→ **What the exercise asks**
Please copy out every line in the entries that includes the word "Invalid".

→ **Raw data**
○ ○ ○ ○

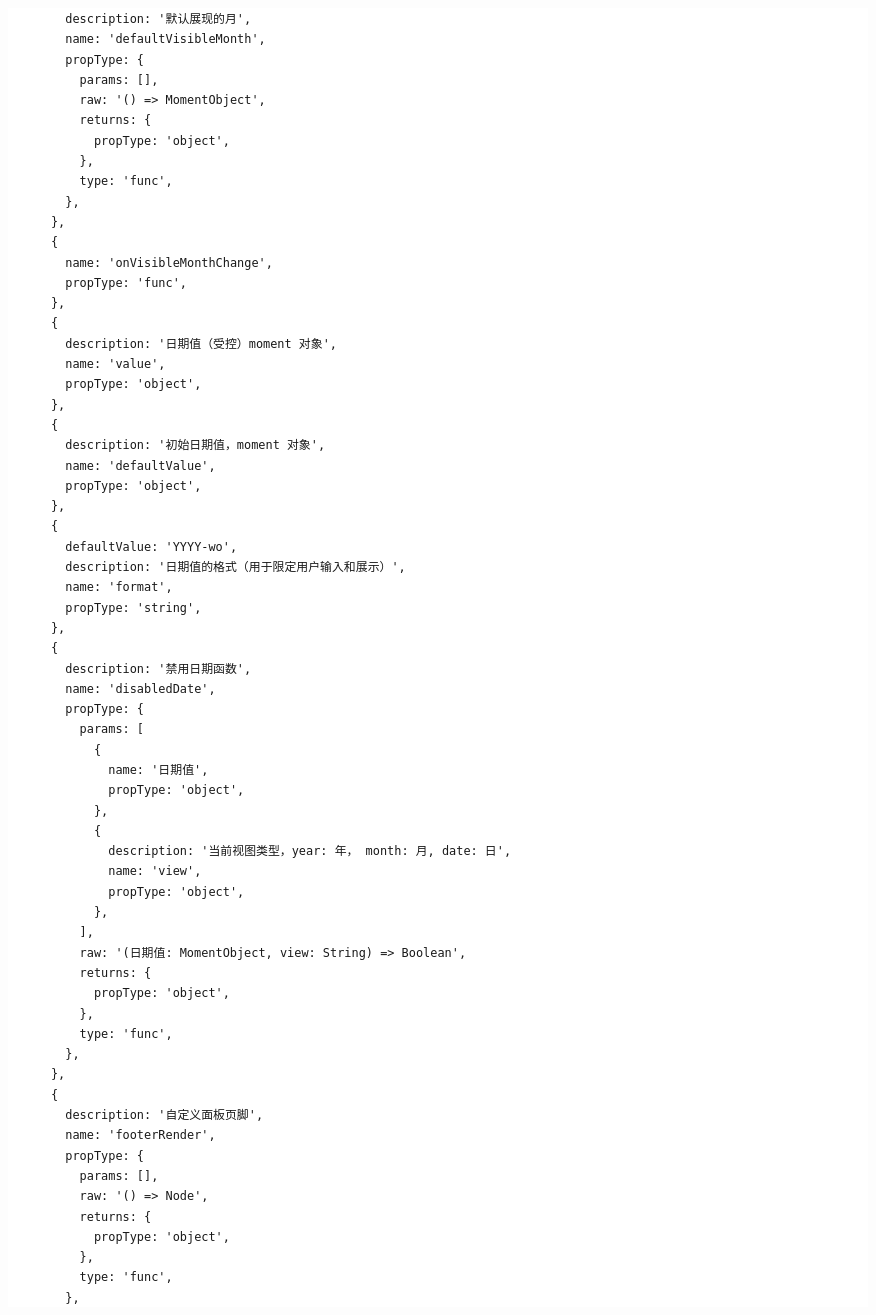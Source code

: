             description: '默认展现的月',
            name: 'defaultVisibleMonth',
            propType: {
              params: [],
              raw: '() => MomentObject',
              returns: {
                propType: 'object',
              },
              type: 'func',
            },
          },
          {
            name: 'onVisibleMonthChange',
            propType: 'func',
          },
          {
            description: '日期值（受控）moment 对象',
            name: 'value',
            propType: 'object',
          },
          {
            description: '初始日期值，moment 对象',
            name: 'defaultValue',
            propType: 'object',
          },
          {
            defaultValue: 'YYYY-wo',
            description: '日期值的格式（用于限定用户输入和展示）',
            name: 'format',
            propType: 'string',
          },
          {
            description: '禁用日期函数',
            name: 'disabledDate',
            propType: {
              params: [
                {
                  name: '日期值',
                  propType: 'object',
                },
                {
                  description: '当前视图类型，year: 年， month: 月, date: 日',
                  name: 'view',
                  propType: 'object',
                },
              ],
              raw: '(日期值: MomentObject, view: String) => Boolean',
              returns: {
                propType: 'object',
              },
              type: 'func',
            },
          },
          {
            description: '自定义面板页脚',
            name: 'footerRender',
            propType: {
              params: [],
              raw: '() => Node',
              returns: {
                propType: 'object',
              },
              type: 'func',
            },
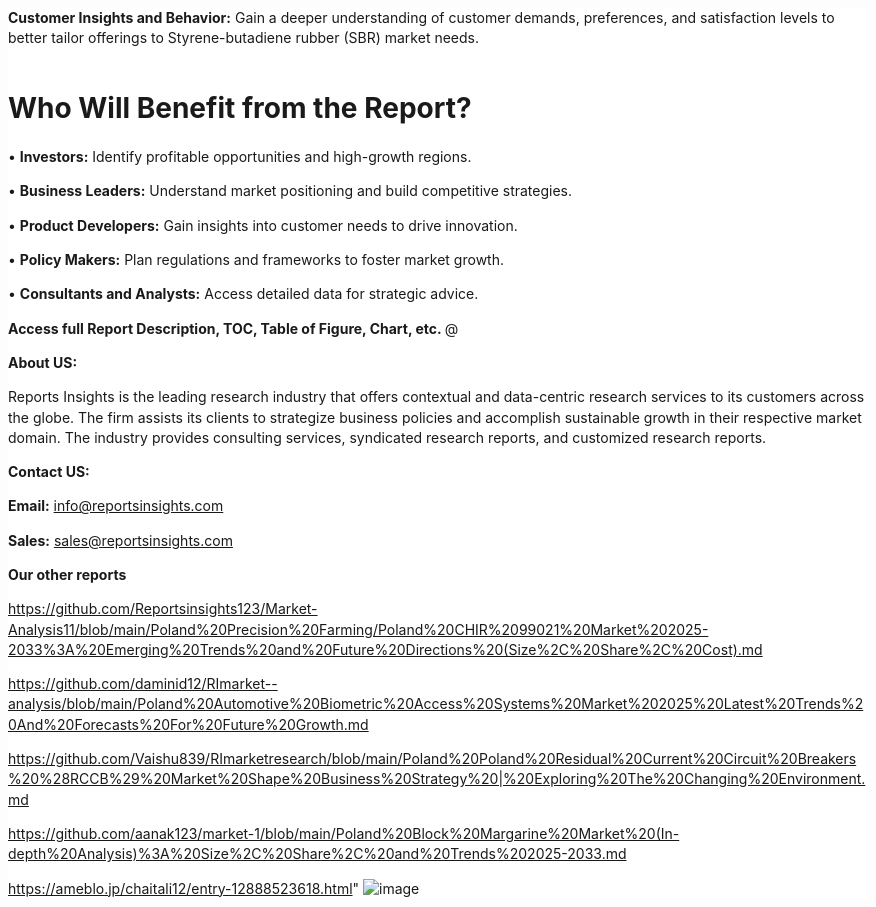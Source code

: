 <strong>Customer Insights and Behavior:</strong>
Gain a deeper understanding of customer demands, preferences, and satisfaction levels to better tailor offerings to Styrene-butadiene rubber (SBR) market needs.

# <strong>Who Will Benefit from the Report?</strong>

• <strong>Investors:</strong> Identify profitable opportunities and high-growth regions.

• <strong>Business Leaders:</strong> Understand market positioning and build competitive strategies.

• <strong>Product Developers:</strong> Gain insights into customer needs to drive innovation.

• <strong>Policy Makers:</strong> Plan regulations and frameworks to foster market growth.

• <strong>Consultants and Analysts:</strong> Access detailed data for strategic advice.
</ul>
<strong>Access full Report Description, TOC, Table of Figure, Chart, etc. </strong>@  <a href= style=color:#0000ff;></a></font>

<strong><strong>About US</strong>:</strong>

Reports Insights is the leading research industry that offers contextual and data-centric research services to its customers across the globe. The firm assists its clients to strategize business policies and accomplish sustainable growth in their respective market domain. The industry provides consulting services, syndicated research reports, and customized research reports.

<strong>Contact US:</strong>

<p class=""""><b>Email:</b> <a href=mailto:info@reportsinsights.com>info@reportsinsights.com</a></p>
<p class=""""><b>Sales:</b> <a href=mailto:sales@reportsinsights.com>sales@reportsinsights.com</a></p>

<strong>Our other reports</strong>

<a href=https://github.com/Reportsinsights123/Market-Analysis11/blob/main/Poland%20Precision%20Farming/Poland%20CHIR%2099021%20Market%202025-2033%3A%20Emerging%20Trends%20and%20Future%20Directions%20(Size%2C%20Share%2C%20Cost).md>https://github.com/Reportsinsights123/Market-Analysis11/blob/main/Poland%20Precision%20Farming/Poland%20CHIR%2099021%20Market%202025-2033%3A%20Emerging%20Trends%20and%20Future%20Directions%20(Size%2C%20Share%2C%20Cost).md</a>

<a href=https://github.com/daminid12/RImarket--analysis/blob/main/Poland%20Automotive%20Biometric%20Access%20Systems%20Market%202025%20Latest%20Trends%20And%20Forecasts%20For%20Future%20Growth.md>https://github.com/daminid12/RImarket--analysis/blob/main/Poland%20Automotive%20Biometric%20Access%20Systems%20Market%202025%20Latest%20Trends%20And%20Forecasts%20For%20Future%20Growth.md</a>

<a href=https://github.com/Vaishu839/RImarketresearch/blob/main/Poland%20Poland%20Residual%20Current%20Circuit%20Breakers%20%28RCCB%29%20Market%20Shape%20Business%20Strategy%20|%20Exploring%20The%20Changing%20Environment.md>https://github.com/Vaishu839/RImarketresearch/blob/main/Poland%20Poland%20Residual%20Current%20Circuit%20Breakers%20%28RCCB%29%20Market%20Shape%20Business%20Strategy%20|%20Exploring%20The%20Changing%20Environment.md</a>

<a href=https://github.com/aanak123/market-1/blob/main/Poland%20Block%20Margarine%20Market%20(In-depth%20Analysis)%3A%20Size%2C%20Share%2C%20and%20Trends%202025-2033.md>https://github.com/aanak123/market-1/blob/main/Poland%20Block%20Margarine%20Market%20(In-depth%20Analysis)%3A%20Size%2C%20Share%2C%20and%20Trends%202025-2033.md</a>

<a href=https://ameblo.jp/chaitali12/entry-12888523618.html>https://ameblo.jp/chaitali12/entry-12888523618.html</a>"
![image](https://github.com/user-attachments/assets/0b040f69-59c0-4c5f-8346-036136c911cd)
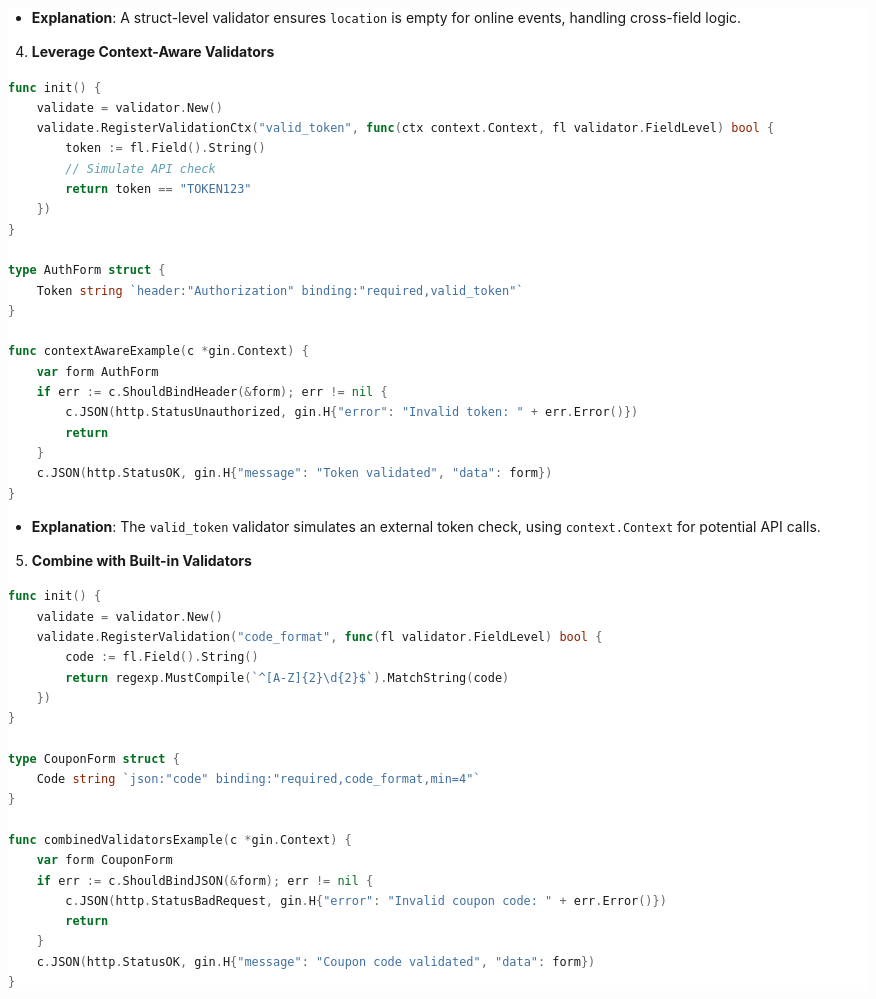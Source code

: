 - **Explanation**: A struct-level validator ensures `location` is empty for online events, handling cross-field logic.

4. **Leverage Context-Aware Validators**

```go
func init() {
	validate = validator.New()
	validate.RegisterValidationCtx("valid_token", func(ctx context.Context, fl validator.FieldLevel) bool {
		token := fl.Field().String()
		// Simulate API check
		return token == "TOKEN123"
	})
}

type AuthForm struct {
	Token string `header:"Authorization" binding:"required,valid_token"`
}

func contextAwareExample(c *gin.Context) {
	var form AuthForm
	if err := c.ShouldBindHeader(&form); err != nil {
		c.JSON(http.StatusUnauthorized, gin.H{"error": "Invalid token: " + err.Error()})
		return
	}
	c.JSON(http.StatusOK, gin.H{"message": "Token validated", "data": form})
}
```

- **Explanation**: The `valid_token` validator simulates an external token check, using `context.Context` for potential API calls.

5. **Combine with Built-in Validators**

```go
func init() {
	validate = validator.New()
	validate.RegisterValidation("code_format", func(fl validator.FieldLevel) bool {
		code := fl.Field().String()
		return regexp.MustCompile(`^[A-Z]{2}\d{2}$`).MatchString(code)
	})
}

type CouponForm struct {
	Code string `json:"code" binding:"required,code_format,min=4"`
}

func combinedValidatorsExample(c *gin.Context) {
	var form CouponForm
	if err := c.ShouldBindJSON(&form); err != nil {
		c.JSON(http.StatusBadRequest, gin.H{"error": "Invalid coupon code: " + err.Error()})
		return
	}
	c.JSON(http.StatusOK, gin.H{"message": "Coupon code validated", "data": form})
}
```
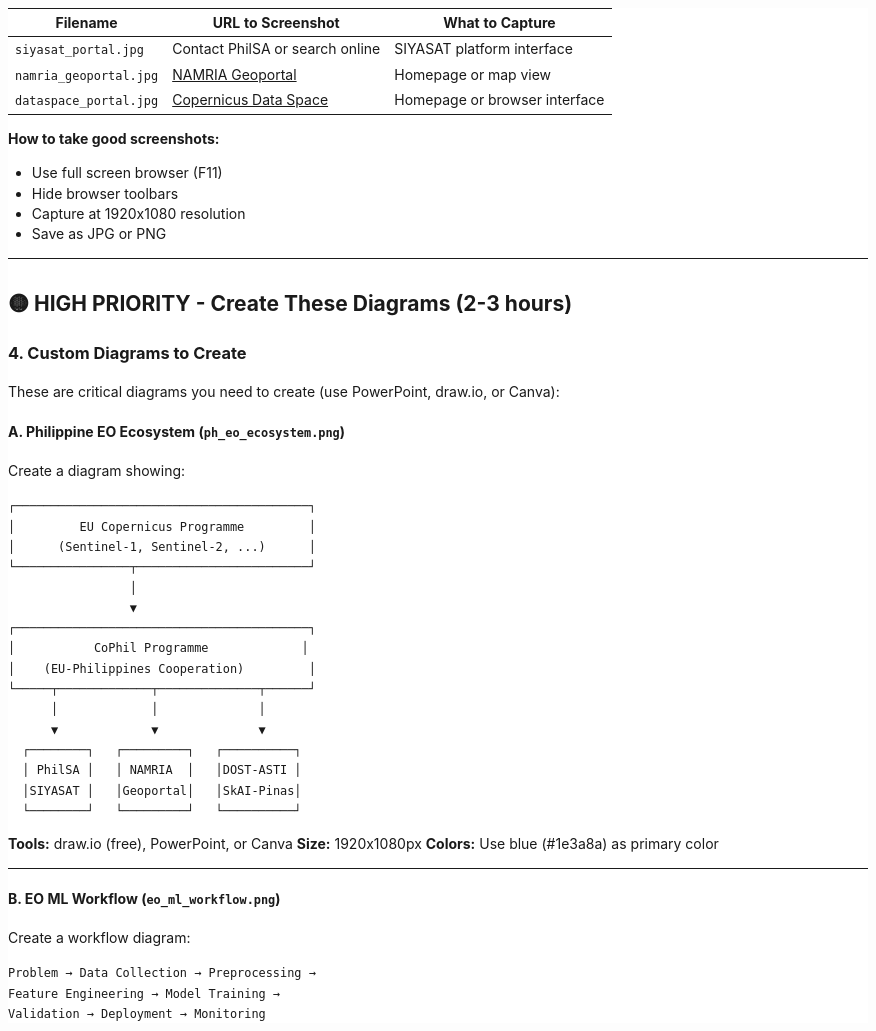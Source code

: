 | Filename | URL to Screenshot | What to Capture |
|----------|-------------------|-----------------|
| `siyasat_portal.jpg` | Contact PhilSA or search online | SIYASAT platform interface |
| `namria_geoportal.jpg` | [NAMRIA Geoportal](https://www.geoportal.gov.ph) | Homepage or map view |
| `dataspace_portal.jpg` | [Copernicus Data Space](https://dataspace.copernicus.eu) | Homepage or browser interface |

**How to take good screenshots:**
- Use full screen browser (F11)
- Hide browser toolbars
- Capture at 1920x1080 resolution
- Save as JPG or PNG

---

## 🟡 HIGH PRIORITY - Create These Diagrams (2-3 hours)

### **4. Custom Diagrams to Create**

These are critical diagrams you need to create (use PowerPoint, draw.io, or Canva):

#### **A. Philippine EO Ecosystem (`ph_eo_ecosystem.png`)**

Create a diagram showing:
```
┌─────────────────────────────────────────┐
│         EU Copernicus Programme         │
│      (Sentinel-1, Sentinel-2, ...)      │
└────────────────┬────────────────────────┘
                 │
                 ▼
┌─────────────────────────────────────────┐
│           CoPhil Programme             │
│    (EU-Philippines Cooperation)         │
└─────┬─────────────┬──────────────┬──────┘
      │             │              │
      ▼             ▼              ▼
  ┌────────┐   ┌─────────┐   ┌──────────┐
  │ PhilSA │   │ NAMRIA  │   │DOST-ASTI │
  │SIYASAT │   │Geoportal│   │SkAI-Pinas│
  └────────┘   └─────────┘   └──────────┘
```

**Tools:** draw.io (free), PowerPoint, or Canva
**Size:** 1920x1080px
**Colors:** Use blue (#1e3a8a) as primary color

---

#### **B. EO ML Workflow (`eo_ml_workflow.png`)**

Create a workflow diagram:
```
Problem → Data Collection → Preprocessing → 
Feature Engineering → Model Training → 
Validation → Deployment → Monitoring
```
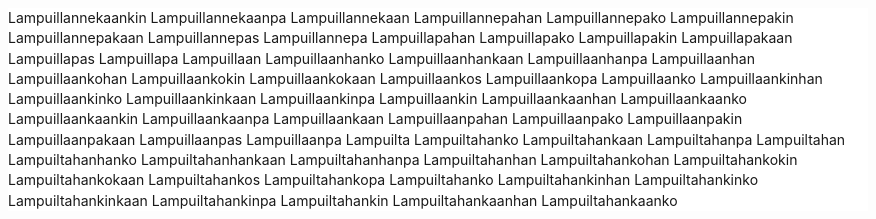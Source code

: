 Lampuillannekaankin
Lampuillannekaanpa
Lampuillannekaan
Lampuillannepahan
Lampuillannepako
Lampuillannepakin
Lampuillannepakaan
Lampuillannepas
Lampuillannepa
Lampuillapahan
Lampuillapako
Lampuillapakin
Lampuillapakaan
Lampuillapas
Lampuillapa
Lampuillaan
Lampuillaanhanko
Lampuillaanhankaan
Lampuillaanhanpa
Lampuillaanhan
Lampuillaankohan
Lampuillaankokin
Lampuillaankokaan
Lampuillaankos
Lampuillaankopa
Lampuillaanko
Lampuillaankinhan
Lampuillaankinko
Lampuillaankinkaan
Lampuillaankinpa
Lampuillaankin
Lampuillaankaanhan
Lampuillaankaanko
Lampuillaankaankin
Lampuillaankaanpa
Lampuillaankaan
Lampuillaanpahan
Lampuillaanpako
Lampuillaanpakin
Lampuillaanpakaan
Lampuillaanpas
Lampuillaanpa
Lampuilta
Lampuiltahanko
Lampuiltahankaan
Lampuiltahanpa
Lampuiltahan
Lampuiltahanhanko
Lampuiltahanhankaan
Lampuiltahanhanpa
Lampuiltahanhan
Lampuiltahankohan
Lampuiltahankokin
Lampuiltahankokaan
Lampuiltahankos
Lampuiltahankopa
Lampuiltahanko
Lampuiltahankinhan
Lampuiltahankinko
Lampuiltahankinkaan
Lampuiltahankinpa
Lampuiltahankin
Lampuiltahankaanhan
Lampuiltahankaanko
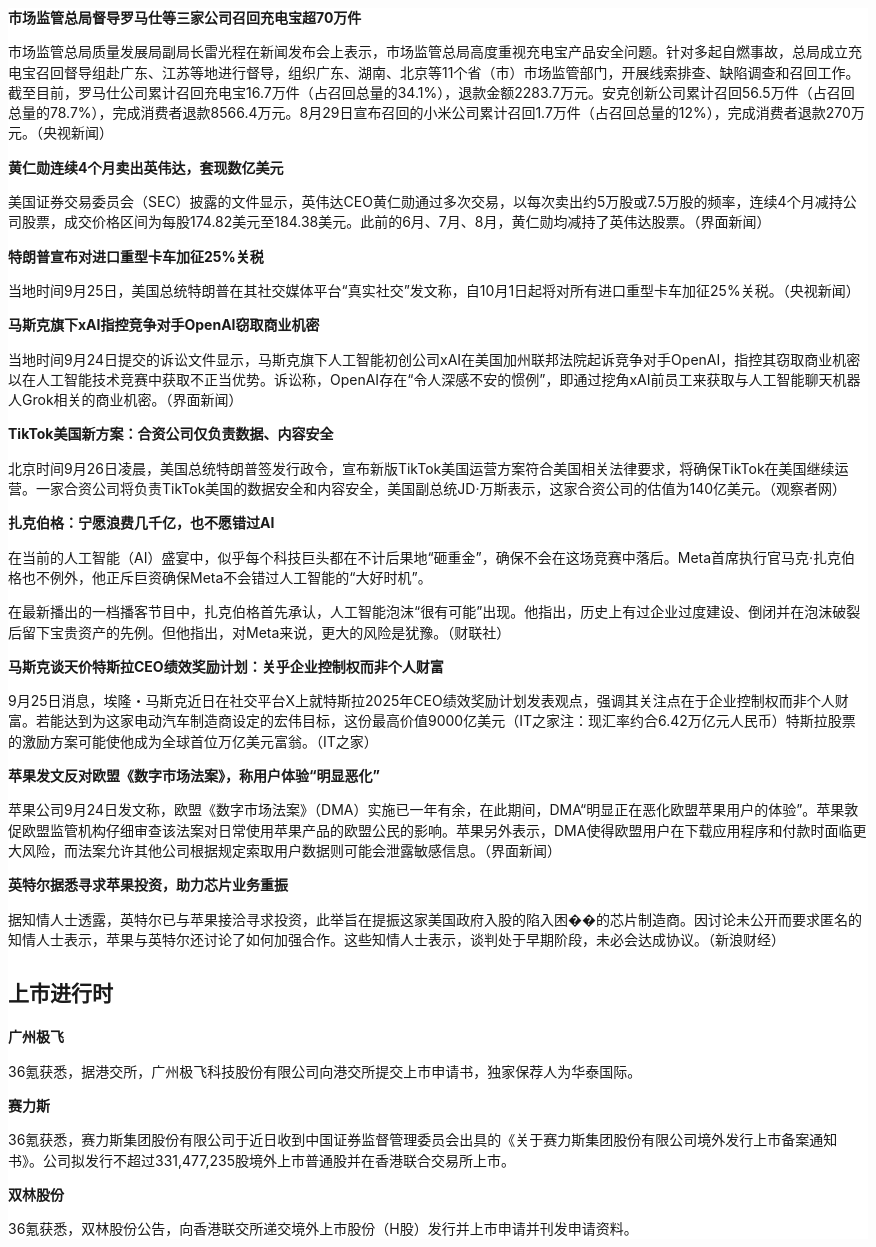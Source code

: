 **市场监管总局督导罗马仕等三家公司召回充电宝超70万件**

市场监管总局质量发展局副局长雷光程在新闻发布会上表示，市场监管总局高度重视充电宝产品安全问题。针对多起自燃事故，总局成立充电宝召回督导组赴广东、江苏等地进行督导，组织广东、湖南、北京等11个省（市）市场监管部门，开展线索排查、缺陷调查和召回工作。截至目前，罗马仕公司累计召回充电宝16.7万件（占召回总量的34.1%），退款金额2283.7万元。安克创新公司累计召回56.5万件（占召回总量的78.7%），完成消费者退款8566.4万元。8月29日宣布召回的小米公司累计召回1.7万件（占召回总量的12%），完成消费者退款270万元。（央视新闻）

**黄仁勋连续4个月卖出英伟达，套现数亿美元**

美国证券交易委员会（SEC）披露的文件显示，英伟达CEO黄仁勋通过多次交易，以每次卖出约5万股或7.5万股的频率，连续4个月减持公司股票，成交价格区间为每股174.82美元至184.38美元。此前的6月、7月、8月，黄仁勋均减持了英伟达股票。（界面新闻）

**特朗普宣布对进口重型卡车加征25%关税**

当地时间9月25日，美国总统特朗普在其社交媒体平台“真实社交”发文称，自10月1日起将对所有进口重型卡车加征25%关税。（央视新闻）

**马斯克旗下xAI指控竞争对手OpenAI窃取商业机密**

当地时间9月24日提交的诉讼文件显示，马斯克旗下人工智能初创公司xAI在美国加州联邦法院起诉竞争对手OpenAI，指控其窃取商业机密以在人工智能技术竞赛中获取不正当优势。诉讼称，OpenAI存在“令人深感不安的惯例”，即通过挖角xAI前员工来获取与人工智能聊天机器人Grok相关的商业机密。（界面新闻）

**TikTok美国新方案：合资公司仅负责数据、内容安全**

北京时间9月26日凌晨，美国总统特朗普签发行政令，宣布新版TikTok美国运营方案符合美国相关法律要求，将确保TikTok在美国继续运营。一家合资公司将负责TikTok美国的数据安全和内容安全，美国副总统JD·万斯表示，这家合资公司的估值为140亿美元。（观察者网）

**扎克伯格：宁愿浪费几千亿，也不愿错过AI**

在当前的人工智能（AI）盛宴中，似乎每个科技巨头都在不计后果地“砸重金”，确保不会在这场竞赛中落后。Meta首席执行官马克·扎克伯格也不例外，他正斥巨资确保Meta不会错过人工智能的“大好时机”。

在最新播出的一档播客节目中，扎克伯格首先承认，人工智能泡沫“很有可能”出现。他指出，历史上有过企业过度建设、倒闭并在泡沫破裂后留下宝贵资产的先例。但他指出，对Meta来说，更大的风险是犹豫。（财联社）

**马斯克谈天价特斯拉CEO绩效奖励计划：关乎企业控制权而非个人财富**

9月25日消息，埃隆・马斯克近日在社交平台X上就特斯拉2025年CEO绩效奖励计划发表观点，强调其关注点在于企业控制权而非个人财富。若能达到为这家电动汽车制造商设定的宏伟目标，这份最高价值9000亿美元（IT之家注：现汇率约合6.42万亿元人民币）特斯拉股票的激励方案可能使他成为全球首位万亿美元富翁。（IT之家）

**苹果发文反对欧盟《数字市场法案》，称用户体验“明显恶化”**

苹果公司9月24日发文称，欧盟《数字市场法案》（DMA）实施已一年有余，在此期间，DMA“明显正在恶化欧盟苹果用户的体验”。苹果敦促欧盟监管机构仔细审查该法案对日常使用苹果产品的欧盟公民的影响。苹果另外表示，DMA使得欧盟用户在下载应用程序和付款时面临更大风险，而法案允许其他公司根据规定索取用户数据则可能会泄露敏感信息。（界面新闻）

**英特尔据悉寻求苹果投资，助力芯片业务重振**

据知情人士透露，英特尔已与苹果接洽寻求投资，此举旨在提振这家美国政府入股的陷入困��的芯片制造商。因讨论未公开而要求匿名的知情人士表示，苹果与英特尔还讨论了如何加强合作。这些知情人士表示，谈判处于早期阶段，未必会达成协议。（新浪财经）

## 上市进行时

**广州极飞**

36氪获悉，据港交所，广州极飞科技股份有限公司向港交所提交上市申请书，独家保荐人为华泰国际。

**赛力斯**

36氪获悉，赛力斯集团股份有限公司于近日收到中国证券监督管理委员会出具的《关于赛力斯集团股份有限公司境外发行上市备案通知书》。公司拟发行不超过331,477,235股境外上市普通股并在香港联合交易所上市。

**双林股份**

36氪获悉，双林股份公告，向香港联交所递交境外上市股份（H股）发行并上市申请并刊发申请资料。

○ ○ ○ ○

→ **Result of this task**
		c.JSON(http.StatusUnauthorized, gin.H{"error": "Invalid token: " + err.Error()})
		c.JSON(http.StatusBadRequest, gin.H{"error": "Invalid coupon code: " + err.Error()})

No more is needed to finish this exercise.